Eye Dilation - is an eye exam used for the diagnosis of diabetic retinopathy. Eye drops that dilate the pupils are placed in the eyes to help your doctor visualize better the inside of your eyes. Eye dilation allows doctors to look inside the retina and check for the following abnormalities:
- changes to blood vessels
- damage to nerve tissues
- leaking of blood vessels
- swelling of the macula
- changes in the lens
- Tonometry - is an eye test that measures the fluid pressure inside your eyes.
- Visual acuity test - this test uses an eye chart that helps in assessing a person's ability to see details or symbols from a distance.
- Other examinations - are available to help diagnose diabetic retinopathy. They include optic coherence tomography and fluorescein angiography. Fluorescein angiography is used to look for damaged or leaky vessels and when severe diabetic retinopathy is suspected.
How is diabetic retinopathy treated?
If left untreated, diabetic retinopathy will lead to various complications until a total loss of vision occurs. The complications of diabetic retinopathy include vitreous hemorrhage, retinal detachment, glaucoma, and eventually, a total blindness will occur.
Treatment always depends on the type of diabetic retinopathy as well as its severity. The aim of the treatment is to slow down or stop the progression of the retina's blood vessel damage and to prevent the proliferation of new blood vessels.
Mild to moderate diabetic retinopathy sometimes do not require treatment. Regular eye examinations will help your doctor track the progression of your eye health. However, advanced cases of diabetic retinopathy do require treatment. Treatment options include scatter laser treatment, focal laser treatment, and vitrectomy. The aim of laser surgery is to seal the leaking blood vessels. Your optometrist may also inject a medication into your eye to decrease inflammation and to stop the formation of new blood vessels.
Vitreous hemorrhage occurs due to a vitreous detachment from the retina, which severely reduces one's vision. In such cases, a vitrectomy (removal of the vitreous) is the choice of treatment. A vitrectomy is done only after other forms of treatment have been tried or when there is a failure to control the progression of disease or progression of visual loss.

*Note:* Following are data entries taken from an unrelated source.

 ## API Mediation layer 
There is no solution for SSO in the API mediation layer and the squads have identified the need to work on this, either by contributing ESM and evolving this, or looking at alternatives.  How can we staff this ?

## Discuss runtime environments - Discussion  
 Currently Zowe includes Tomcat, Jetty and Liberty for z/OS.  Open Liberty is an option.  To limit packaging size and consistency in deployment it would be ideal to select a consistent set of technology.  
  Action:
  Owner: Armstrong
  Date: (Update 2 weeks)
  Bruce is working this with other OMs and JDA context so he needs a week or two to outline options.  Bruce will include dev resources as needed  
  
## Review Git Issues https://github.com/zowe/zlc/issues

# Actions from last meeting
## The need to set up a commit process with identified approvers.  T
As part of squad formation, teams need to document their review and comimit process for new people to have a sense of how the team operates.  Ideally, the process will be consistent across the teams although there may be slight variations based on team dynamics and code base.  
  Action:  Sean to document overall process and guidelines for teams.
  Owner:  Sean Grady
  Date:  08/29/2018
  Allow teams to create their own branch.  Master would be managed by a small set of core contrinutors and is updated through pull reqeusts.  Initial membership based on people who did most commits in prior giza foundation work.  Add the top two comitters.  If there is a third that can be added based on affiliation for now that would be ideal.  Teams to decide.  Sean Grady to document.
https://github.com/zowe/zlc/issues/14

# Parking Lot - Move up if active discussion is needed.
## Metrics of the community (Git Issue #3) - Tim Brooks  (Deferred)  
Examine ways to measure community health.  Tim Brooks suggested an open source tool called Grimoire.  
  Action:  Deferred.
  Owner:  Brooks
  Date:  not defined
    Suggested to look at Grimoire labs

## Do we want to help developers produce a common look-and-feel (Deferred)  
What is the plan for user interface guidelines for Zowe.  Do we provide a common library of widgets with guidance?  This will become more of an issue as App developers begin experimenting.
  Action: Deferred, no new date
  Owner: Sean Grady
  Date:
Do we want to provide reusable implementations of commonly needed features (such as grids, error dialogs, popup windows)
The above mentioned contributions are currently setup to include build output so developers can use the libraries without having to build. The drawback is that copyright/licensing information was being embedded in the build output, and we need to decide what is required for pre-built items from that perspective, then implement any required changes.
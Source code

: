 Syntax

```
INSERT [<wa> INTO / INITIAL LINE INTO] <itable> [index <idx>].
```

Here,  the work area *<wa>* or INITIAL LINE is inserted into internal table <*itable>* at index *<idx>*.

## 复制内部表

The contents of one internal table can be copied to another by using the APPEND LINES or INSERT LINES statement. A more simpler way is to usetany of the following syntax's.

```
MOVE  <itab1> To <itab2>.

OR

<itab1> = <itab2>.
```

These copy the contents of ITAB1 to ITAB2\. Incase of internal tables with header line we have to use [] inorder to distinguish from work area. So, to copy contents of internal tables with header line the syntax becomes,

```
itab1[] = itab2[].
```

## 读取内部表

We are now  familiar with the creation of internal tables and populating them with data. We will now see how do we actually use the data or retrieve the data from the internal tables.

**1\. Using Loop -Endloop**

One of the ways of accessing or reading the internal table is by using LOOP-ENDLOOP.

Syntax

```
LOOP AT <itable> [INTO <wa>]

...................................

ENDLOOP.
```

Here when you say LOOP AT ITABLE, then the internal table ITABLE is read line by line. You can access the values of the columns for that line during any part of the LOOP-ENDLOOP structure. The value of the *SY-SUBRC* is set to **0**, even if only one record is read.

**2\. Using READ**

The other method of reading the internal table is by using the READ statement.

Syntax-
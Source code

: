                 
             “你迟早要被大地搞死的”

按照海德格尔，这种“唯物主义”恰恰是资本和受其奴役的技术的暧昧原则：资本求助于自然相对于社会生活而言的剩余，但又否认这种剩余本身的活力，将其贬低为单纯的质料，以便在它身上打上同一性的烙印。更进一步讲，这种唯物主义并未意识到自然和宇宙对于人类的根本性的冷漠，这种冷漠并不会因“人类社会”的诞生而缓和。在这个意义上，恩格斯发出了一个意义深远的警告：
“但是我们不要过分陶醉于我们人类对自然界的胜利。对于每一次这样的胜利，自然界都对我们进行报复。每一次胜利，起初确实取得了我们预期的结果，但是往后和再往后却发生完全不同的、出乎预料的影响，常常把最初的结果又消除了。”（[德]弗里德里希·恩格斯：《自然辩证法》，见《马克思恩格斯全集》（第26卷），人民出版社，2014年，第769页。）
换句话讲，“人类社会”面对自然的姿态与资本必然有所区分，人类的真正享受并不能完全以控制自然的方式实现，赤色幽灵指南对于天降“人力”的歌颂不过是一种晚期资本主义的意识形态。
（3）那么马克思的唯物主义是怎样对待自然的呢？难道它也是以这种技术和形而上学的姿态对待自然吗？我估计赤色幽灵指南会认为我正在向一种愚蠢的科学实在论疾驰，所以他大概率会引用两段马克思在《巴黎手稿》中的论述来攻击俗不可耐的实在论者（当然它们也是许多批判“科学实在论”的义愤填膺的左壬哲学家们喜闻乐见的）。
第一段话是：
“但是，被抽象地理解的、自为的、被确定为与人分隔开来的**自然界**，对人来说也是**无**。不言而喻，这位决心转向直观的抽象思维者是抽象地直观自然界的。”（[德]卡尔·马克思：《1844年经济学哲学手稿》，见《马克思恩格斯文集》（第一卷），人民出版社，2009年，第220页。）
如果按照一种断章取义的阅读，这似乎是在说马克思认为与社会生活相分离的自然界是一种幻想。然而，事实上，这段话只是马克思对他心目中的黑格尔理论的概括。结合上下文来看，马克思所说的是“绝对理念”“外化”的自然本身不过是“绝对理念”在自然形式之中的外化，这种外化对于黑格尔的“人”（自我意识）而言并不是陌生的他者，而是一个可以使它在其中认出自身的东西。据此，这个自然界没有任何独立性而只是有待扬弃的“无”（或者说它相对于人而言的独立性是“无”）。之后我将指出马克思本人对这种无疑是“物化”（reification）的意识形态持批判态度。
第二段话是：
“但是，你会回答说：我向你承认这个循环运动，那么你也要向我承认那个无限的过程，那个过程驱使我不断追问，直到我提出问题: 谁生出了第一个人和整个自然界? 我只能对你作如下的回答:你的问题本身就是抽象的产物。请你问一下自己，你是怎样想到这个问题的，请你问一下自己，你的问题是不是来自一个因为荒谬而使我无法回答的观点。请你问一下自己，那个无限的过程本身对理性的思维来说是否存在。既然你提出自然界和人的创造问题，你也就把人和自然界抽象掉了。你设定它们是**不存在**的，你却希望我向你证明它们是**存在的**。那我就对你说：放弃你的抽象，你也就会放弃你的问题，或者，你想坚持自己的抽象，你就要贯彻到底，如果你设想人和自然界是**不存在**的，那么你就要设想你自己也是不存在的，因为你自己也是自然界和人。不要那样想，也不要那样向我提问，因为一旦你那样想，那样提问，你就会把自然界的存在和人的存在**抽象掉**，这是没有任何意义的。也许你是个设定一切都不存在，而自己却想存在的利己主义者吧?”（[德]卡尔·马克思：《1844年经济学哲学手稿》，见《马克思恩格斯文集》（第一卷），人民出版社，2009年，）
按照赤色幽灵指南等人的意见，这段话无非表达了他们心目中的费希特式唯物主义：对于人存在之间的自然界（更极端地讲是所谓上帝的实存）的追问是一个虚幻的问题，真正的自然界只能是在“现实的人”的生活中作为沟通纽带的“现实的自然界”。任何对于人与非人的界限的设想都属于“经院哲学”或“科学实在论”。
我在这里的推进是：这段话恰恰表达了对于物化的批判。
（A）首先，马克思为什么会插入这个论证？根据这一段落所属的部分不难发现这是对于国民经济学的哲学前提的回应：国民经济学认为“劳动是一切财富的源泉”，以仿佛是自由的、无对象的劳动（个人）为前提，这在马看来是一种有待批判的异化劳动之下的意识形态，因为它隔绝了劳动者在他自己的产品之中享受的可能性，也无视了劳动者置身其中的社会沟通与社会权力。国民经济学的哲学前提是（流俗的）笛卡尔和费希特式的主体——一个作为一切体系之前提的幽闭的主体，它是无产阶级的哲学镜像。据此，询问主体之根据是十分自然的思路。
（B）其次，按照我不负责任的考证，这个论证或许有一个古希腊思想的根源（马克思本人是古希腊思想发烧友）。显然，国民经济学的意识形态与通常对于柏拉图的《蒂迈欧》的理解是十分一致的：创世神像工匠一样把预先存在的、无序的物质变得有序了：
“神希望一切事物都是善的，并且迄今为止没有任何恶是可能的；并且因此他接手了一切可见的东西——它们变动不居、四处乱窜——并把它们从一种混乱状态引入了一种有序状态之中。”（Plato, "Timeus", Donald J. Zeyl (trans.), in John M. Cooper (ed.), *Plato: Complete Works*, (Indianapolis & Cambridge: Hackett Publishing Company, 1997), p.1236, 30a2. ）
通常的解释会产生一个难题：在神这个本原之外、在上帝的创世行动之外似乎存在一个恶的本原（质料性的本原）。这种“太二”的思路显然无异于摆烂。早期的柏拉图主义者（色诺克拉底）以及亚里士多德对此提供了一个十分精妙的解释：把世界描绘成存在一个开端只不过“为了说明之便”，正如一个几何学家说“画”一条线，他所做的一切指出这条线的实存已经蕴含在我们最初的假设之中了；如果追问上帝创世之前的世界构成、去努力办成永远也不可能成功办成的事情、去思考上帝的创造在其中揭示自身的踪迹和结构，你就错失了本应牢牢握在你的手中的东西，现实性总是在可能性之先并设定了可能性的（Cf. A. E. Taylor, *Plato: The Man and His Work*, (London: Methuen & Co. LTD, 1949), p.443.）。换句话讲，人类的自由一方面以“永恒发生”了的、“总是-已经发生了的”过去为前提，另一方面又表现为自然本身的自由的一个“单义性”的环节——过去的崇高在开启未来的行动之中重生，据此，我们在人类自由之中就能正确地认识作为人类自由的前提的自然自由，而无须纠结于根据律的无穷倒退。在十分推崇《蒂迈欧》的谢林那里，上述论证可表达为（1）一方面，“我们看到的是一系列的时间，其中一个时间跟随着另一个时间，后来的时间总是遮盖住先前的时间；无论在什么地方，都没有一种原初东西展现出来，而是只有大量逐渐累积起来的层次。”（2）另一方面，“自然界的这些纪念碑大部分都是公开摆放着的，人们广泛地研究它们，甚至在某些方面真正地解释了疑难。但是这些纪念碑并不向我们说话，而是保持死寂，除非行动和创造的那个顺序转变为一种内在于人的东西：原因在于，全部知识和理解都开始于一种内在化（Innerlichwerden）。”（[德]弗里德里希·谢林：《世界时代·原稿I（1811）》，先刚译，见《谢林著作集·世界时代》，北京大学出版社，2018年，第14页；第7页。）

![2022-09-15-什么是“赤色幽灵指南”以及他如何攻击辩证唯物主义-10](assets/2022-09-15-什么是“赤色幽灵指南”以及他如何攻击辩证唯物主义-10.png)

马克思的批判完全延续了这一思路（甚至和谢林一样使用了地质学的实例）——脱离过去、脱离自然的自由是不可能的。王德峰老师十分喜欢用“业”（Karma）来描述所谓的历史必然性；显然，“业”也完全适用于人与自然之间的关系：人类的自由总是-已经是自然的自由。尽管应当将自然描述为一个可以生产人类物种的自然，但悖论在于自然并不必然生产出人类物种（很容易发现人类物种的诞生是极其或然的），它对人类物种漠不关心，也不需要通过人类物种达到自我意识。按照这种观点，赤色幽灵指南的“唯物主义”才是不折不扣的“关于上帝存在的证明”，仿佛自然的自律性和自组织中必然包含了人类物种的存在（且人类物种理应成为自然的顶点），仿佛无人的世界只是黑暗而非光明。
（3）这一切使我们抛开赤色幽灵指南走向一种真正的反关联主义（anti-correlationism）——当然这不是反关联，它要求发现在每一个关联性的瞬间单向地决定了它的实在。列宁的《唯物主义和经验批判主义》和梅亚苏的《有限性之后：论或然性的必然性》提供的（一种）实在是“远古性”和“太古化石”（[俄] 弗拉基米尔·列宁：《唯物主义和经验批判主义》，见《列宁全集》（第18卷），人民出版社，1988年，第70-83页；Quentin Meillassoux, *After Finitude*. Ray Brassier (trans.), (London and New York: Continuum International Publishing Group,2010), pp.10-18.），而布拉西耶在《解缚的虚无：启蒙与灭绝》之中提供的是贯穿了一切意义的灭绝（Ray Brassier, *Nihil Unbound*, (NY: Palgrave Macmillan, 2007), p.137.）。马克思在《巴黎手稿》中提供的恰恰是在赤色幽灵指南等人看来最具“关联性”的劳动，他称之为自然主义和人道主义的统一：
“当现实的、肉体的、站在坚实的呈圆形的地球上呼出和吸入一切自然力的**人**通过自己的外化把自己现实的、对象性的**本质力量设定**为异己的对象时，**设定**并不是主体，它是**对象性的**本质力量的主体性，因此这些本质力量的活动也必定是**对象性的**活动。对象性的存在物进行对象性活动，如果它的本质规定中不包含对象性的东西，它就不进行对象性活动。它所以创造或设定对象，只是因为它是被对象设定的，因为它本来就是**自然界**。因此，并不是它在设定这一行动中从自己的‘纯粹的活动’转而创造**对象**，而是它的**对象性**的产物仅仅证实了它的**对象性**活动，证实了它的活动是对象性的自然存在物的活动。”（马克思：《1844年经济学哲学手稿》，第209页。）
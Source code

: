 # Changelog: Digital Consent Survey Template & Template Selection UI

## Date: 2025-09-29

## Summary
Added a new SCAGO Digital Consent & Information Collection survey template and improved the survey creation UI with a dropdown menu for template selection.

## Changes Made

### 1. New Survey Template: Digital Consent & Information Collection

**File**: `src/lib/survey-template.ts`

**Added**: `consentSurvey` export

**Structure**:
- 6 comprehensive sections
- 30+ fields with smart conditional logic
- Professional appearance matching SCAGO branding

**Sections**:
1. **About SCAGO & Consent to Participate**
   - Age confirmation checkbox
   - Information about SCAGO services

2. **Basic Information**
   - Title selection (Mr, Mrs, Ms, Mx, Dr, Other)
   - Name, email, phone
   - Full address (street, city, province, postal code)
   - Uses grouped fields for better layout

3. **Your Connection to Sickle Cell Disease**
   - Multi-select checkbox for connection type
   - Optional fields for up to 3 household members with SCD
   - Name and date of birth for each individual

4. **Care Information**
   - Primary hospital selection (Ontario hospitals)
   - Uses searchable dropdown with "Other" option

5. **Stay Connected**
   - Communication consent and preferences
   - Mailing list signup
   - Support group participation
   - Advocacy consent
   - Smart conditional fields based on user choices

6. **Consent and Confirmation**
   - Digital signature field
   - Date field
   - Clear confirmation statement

Diabetic patients are thrice as likely to develop eye problems compared to non-diabetic patients. The best treatment option for diabetic retinopathy is by preventing its development or progression, which can be achieved by maintaining a good control of blood sugar levels, taking the prescribed medications, and having regular eye checkups. Moreover, having a constant communication with your doctor is immensely vital because health care professionals are the ones who can help and guide you in managing your condition.